Districts are experimenting with ways to get every student access to high-speed Internet. Right now, millions don't.
Take an evening drive through some of the towns that make up the Coachella Valley Unified School District, a largely rural area near the Salton Sea in Riverside County, Calif., and you might be surprised to see yellow school buses parked in odd, uncharacteristic locations. But rest assured, they have a purpose. Equipped with Wi-Fi routers and solar panels, these buses provide Internet to the district’s most underserved communities.
Coachella is one of the poorest school districts in the country: Nearly 80 percent of its students live in poverty, which means many households can’t afford Internet access. That’s why Coachella’s school leaders have turned 100 buses along with several cars into mobile hot spots -- so students can do their homework.
Coachella’s Internet challenges are acute, but the district is far from the only place that has connectivity issues. Nearly 5 million households with school-age children do not have high-speed Internet service, according to the Pew Research Center. Low-income households, especially black and Hispanic ones, make up a disproportionate share of the disconnected households. That’s bad news, especially when the Federal Communications Commission (FCC) says seven out of 10 teachers assign homework that requires high-speed Internet access.
To close this so-called homework gap, communities are trying a handful of approaches. This year, Wake County, N.C., announced that it would investigate what Coachella has done to decide whether a similar approach would work in its low-income communities. Several school districts scattered around the country are loaning some students a device that creates an Internet hot spot in their home.

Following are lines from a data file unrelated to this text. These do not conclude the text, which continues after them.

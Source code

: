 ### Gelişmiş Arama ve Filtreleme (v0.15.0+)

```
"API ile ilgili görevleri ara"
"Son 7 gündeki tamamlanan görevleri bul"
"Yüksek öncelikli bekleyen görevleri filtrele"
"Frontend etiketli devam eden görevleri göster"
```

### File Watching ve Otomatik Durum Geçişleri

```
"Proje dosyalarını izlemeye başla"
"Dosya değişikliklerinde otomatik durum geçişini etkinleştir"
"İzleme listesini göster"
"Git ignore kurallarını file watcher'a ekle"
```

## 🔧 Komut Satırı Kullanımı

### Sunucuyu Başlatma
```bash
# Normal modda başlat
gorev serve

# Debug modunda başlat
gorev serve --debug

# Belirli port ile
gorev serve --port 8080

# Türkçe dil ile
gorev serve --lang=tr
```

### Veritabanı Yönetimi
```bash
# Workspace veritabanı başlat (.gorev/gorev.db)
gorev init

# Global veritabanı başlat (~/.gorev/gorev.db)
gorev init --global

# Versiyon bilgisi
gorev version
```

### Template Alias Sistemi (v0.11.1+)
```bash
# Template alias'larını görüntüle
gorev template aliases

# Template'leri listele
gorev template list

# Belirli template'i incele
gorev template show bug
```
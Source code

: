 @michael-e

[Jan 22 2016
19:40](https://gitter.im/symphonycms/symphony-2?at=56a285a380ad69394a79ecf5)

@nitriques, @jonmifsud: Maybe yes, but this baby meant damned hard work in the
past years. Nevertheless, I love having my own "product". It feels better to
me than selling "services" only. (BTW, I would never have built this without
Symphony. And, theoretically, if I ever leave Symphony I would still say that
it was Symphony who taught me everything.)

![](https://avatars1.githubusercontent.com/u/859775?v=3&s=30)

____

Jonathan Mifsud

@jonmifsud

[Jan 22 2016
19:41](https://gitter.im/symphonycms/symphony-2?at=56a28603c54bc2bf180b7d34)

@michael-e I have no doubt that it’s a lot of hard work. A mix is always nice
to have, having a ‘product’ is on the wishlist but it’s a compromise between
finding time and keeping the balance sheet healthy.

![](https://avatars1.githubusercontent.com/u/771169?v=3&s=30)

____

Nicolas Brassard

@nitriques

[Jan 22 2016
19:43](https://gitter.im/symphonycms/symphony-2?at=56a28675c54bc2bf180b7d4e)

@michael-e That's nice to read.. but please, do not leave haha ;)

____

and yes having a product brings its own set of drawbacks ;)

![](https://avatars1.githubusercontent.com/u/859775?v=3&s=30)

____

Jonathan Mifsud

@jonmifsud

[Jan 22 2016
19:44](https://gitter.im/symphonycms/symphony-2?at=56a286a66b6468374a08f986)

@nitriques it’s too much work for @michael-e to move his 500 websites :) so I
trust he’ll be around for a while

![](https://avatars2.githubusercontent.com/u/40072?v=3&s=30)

In Kent, Wash., the school district has set up Wi-Fi kiosks in community centers located near public housing. And the Forsyth County school system in Georgia has installed nearly 50 Wi-Fi hot spots in public libraries as well as at local businesses (which sponsor the connection), ranging from pastry shops and dentists’ offices to restaurants and barbershops.
While these efforts are creative and helpful, they barely make a dent in the broader problem of digital equity. The Consortium for School Networking (CoSN) reports that two-thirds of school system leaders do not have any strategy or plan for providing off-campus connectivity to students.

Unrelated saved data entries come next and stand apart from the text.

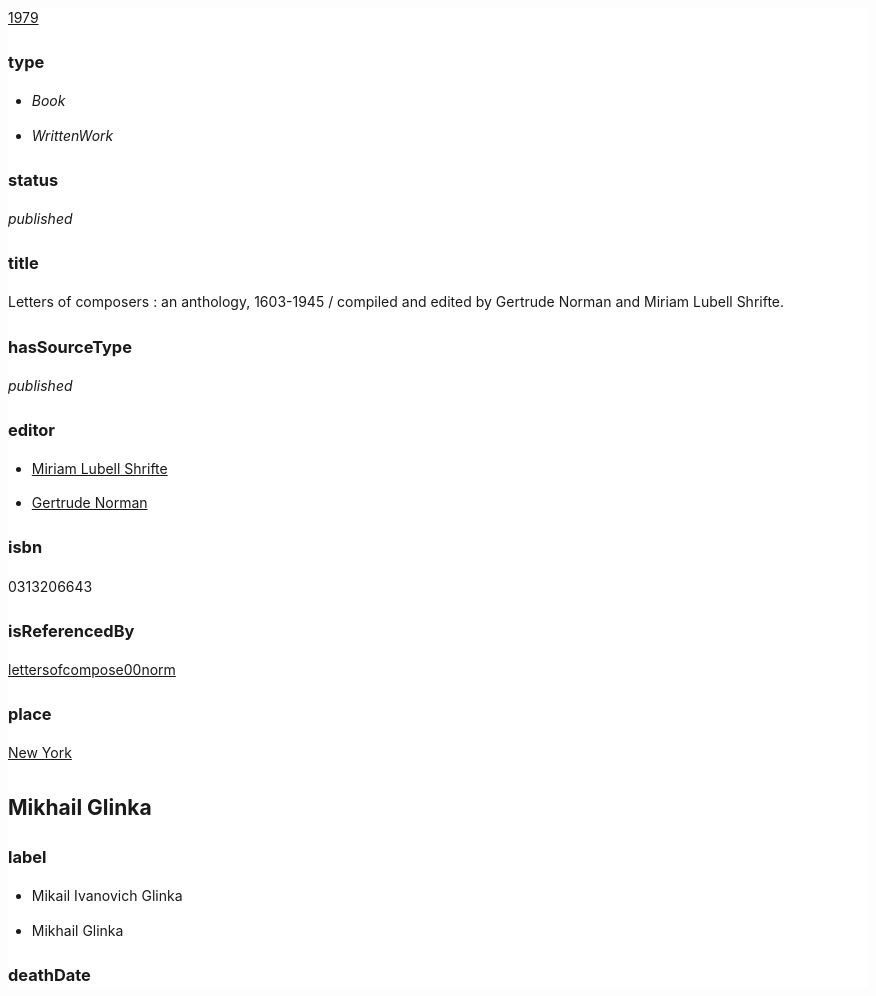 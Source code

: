 
[1979](#1979)

### type

 - *Book*

 - *WrittenWork*

### status


*published*

### title


Letters of composers : an anthology, 1603-1945 / compiled and edited by Gertrude Norman and Miriam Lubell Shrifte.

### hasSourceType


*published*

### editor

 - [Miriam Lubell Shrifte](#Miriam-Lubell-Shrifte)

 - [Gertrude Norman](#Gertrude-Norman)

### isbn


0313206643

### isReferencedBy


[lettersofcompose00norm](#lettersofcompose00norm)

### place


[New York](#New-York)

## Mikhail Glinka

### label

 - Mikail Ivanovich Glinka

 - Mikhail Glinka

### deathDate


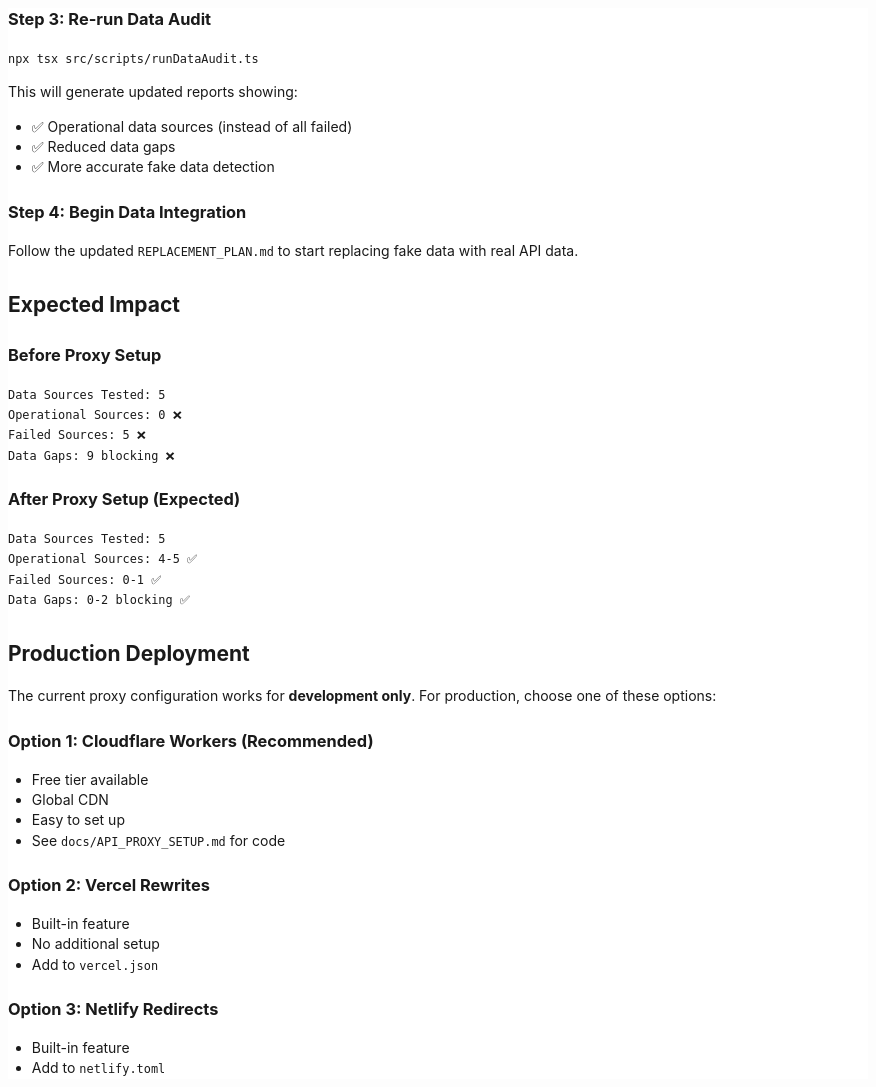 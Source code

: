 ### Step 3: Re-run Data Audit

```bash
npx tsx src/scripts/runDataAudit.ts
```

This will generate updated reports showing:
- ✅ Operational data sources (instead of all failed)
- ✅ Reduced data gaps
- ✅ More accurate fake data detection

### Step 4: Begin Data Integration

Follow the updated `REPLACEMENT_PLAN.md` to start replacing fake data with real API data.

## Expected Impact

### Before Proxy Setup
```
Data Sources Tested: 5
Operational Sources: 0 ❌
Failed Sources: 5 ❌
Data Gaps: 9 blocking ❌
```

### After Proxy Setup (Expected)
```
Data Sources Tested: 5
Operational Sources: 4-5 ✅
Failed Sources: 0-1 ✅
Data Gaps: 0-2 blocking ✅
```

## Production Deployment

The current proxy configuration works for **development only**. For production, choose one of these options:

### Option 1: Cloudflare Workers (Recommended)
- Free tier available
- Global CDN
- Easy to set up
- See `docs/API_PROXY_SETUP.md` for code

### Option 2: Vercel Rewrites
- Built-in feature
- No additional setup
- Add to `vercel.json`

### Option 3: Netlify Redirects
- Built-in feature
- Add to `netlify.toml`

But that has to change, says Keith Krueger, the CEO of CoSN. Barring the already unlikely possibility that the FCC will decide to regulate broadband, as it does with electricity, water and phone services, to ensure Internet connectivity is fast and affordable for all, education leaders and local governments are the best bet for closing the homework gap. “Bringing broadband to the home is going to be challenging,” Krueger says, “but it’s going to be settled community by community.”
Krueger says closing the homework gap will start and end with mayors and school superintendents. They have to begin the conversation and bring the right people together -- philanthropists, business leaders, church leaders -- to make sure Internet reaches the homes of disadvantaged students. “Broadband is the next phase in the fight for equal opportunity when it comes to education,” says Krueger. “Every child should have the opportunity to learn and that requires broadband access.”